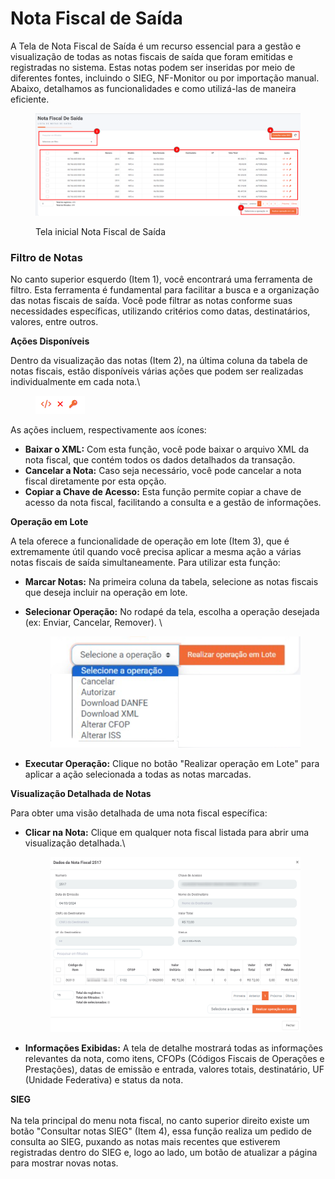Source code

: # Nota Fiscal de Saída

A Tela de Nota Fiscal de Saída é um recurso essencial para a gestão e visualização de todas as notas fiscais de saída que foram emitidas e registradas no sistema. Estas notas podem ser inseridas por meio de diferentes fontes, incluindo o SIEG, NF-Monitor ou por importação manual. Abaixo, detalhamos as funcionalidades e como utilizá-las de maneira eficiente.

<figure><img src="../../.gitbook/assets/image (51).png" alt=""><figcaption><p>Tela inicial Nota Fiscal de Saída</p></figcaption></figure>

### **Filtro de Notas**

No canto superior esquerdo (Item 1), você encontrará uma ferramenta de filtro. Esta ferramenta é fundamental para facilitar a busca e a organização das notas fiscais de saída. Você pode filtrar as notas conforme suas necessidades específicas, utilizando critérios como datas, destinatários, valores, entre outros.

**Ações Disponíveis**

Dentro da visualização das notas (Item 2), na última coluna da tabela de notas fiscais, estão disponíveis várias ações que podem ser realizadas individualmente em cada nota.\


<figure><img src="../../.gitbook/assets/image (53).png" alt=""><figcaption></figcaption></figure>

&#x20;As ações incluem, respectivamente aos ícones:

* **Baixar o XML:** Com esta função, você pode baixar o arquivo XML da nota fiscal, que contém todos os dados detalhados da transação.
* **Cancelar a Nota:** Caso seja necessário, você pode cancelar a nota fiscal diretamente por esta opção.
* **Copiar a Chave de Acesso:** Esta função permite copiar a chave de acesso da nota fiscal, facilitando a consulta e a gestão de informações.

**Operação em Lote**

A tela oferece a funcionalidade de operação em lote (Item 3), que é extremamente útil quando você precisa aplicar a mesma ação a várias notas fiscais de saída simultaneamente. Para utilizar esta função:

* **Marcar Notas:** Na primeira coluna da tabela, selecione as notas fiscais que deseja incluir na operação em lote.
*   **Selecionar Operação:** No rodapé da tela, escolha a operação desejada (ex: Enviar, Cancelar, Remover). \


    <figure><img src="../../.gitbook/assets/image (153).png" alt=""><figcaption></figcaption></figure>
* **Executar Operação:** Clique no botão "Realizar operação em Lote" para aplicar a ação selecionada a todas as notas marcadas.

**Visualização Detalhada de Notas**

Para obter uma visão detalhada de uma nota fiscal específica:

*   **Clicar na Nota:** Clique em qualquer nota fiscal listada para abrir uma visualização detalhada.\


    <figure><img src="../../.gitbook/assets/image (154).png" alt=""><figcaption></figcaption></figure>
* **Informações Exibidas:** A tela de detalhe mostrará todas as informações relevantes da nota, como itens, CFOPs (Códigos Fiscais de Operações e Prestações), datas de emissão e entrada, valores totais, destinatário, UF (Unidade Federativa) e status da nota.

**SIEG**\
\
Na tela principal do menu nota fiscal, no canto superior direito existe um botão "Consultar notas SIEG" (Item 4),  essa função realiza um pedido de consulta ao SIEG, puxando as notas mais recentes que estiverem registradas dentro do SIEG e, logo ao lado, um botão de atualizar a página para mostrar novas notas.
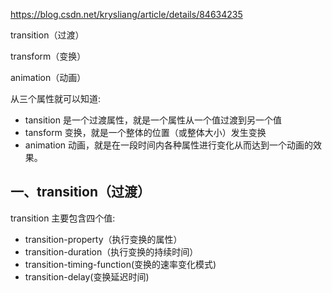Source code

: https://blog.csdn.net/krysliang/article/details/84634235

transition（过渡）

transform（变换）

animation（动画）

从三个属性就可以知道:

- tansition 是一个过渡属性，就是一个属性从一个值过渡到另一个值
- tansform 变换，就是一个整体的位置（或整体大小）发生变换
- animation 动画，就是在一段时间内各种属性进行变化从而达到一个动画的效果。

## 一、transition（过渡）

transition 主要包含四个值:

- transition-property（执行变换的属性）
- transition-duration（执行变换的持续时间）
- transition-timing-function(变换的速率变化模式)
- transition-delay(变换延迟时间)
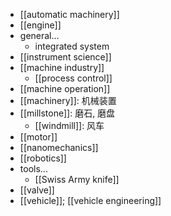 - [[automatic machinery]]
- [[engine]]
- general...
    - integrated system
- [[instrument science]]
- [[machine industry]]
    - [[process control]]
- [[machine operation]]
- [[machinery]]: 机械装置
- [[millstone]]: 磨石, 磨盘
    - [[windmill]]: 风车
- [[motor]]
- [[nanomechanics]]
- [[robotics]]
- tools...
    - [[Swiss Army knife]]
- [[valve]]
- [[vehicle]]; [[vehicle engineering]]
● ● ● ●
**The problem**
An exact copy of the entries above, with no pictures, is the required answer.

**Worked solution**
Source code

: # Nota Fiscal de Saída

A Tela de Nota Fiscal de Saída é um recurso essencial para a gestão e visualização de todas as notas fiscais de saída que foram emitidas e registradas no sistema. Estas notas podem ser inseridas por meio de diferentes fontes, incluindo o SIEG, NF-Monitor ou por importação manual. Abaixo, detalhamos as funcionalidades e como utilizá-las de maneira eficiente.

<figure><img src="../../.gitbook/assets/image (51).png" alt=""><figcaption><p>Tela inicial Nota Fiscal de Saída</p></figcaption></figure>

### **Filtro de Notas**

No canto superior esquerdo (Item 1), você encontrará uma ferramenta de filtro. Esta ferramenta é fundamental para facilitar a busca e a organização das notas fiscais de saída. Você pode filtrar as notas conforme suas necessidades específicas, utilizando critérios como datas, destinatários, valores, entre outros.

**Ações Disponíveis**

Dentro da visualização das notas (Item 2), na última coluna da tabela de notas fiscais, estão disponíveis várias ações que podem ser realizadas individualmente em cada nota.\


<figure><img src="../../.gitbook/assets/image (53).png" alt=""><figcaption></figcaption></figure>

&#x20;As ações incluem, respectivamente aos ícones:

* **Baixar o XML:** Com esta função, você pode baixar o arquivo XML da nota fiscal, que contém todos os dados detalhados da transação.
* **Cancelar a Nota:** Caso seja necessário, você pode cancelar a nota fiscal diretamente por esta opção.
* **Copiar a Chave de Acesso:** Esta função permite copiar a chave de acesso da nota fiscal, facilitando a consulta e a gestão de informações.

**Operação em Lote**

A tela oferece a funcionalidade de operação em lote (Item 3), que é extremamente útil quando você precisa aplicar a mesma ação a várias notas fiscais de saída simultaneamente. Para utilizar esta função:

* **Marcar Notas:** Na primeira coluna da tabela, selecione as notas fiscais que deseja incluir na operação em lote.
*   **Selecionar Operação:** No rodapé da tela, escolha a operação desejada (ex: Enviar, Cancelar, Remover). \


    <figure><img src="../../.gitbook/assets/image (153).png" alt=""><figcaption></figcaption></figure>
* **Executar Operação:** Clique no botão "Realizar operação em Lote" para aplicar a ação selecionada a todas as notas marcadas.

**Visualização Detalhada de Notas**

Para obter uma visão detalhada de uma nota fiscal específica:

*   **Clicar na Nota:** Clique em qualquer nota fiscal listada para abrir uma visualização detalhada.\


    <figure><img src="../../.gitbook/assets/image (154).png" alt=""><figcaption></figcaption></figure>
* **Informações Exibidas:** A tela de detalhe mostrará todas as informações relevantes da nota, como itens, CFOPs (Códigos Fiscais de Operações e Prestações), datas de emissão e entrada, valores totais, destinatário, UF (Unidade Federativa) e status da nota.

**SIEG**\
\
Na tela principal do menu nota fiscal, no canto superior direito existe um botão "Consultar notas SIEG" (Item 4),  essa função realiza um pedido de consulta ao SIEG, puxando as notas mais recentes que estiverem registradas dentro do SIEG e, logo ao lado, um botão de atualizar a página para mostrar novas notas.
Source code

: https://blog.csdn.net/krysliang/article/details/84634235

transition（过渡）

transform（变换）

animation（动画）

从三个属性就可以知道:

- tansition 是一个过渡属性，就是一个属性从一个值过渡到另一个值
- tansform 变换，就是一个整体的位置（或整体大小）发生变换
- animation 动画，就是在一段时间内各种属性进行变化从而达到一个动画的效果。

## 一、transition（过渡）

transition 主要包含四个值:

- transition-property（执行变换的属性）
- transition-duration（执行变换的持续时间）
- transition-timing-function(变换的速率变化模式)
- transition-delay(变换延迟时间)
 - [[automatic machinery]]
- [[engine]]
- general...
    - integrated system
- [[instrument science]]
- [[machine industry]]
    - [[process control]]
- [[machine operation]]
- [[machinery]]: 机械装置
- [[millstone]]: 磨石, 磨盘
    - [[windmill]]: 风车
- [[motor]]
- [[nanomechanics]]
- [[robotics]]
- tools...
    - [[Swiss Army knife]]
- [[valve]]
- [[vehicle]]; [[vehicle engineering]]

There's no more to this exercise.